EXERCISE INSTRUCTIONS
In the entries below, find the lines with the word "Policy" and copy them.

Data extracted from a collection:
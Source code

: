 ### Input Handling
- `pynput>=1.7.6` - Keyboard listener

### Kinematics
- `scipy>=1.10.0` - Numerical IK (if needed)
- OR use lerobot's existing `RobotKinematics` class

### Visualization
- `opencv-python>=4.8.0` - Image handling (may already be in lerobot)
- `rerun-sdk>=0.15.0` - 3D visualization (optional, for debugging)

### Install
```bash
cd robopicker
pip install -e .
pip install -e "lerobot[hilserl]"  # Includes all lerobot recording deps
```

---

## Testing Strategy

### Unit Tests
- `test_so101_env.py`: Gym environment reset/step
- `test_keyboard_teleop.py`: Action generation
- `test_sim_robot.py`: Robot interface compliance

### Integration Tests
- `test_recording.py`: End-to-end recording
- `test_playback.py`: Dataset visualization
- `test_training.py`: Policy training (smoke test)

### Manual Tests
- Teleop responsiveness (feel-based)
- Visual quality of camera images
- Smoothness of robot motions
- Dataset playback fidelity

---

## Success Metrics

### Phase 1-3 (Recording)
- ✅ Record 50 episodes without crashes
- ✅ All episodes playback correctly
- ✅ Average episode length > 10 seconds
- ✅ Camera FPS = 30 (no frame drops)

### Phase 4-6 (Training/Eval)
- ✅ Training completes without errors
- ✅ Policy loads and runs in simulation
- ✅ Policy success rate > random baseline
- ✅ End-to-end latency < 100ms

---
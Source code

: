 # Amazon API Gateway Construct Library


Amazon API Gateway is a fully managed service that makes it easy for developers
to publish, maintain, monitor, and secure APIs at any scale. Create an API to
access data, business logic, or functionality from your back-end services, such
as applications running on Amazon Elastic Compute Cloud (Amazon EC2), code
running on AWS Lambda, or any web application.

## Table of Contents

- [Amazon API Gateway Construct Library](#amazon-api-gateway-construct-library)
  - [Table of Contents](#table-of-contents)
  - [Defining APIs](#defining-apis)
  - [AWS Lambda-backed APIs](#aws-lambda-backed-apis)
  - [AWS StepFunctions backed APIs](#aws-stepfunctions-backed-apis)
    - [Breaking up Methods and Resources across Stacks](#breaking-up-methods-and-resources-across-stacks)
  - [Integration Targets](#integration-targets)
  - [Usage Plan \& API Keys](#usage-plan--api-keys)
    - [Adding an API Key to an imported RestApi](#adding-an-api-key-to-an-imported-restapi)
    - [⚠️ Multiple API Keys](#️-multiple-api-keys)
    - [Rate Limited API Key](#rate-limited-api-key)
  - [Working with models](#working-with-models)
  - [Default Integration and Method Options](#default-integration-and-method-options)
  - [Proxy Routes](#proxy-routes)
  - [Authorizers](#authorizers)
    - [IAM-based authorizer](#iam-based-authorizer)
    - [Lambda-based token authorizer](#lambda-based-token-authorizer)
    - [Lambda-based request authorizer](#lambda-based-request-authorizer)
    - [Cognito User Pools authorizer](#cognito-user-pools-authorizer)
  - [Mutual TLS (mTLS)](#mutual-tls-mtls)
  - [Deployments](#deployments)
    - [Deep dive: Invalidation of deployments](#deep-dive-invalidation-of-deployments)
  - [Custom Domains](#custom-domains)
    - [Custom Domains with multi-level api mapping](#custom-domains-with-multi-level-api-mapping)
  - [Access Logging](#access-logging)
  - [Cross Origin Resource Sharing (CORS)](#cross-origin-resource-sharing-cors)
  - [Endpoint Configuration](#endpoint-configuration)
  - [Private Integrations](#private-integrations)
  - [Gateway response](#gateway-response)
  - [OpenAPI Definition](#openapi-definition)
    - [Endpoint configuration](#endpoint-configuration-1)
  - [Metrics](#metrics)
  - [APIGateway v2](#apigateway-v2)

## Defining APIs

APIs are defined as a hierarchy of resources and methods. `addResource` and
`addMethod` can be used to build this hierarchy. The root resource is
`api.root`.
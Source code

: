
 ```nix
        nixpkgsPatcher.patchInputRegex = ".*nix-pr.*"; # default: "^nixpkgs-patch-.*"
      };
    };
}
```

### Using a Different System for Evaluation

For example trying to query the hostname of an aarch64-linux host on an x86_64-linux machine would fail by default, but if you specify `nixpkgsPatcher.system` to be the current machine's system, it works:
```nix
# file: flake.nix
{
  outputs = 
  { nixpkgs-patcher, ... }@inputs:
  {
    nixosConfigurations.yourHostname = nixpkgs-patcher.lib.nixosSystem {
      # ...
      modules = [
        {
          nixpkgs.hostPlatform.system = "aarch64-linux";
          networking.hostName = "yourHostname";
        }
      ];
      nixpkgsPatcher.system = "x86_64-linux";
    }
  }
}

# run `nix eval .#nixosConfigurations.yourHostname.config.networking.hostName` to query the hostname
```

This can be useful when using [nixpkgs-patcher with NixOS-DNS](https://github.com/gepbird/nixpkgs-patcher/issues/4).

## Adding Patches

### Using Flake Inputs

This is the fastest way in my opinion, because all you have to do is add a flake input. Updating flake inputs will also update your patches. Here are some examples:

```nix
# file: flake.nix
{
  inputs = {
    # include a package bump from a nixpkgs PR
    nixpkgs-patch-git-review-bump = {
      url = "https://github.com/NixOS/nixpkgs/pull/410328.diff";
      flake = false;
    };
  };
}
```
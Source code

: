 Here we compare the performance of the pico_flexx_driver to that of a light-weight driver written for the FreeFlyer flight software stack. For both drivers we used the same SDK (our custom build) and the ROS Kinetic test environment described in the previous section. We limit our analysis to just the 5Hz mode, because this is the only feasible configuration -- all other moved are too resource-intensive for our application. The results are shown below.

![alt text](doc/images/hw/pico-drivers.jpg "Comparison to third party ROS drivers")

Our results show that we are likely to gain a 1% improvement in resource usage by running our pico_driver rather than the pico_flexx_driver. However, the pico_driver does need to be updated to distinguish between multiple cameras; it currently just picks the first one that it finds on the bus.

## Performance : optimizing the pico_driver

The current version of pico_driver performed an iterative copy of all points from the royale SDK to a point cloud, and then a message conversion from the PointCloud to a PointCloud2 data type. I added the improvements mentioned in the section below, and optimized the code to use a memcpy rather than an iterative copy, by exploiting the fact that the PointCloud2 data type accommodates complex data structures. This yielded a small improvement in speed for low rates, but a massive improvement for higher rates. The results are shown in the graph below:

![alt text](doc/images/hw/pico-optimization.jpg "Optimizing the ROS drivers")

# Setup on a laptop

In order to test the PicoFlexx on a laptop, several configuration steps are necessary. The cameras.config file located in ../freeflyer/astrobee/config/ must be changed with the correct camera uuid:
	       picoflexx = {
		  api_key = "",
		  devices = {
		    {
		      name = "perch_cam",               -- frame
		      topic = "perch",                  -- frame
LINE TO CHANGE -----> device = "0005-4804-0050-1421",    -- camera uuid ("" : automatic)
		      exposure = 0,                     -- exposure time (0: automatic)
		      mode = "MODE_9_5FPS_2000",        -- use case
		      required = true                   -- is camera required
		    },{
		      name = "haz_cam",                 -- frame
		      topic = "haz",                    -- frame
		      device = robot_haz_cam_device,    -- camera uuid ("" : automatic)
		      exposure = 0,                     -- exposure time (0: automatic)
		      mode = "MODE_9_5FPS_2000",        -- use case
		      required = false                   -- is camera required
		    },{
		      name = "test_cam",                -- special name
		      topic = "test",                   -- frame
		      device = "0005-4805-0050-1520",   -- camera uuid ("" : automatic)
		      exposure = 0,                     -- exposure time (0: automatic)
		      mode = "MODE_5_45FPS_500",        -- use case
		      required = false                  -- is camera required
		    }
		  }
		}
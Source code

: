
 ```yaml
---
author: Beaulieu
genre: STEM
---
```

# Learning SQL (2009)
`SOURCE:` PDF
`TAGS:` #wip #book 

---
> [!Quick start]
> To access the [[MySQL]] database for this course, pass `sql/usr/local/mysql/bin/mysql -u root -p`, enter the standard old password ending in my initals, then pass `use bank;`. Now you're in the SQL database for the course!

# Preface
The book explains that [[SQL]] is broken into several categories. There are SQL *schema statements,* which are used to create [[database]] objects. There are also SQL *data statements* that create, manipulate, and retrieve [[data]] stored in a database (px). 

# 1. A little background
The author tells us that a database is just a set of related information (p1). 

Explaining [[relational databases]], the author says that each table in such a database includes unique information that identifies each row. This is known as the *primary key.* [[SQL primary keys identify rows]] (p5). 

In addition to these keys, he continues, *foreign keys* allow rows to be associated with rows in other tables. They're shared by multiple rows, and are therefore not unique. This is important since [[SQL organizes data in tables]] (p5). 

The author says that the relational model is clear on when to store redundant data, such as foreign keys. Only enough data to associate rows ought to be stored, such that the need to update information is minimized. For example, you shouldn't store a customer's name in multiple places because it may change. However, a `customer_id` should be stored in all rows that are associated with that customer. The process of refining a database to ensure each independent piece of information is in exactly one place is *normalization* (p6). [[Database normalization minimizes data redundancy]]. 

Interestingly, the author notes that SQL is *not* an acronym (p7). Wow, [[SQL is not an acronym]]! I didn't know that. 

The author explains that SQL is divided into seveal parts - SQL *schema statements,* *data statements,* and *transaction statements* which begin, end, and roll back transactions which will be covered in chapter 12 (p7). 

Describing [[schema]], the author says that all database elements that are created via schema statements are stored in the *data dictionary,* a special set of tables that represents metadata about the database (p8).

ANSWER BOX
- `test_training.py`: Policy training (smoke test)
- ✅ Policy loads and runs in simulation
- ✅ Policy success rate > random baseline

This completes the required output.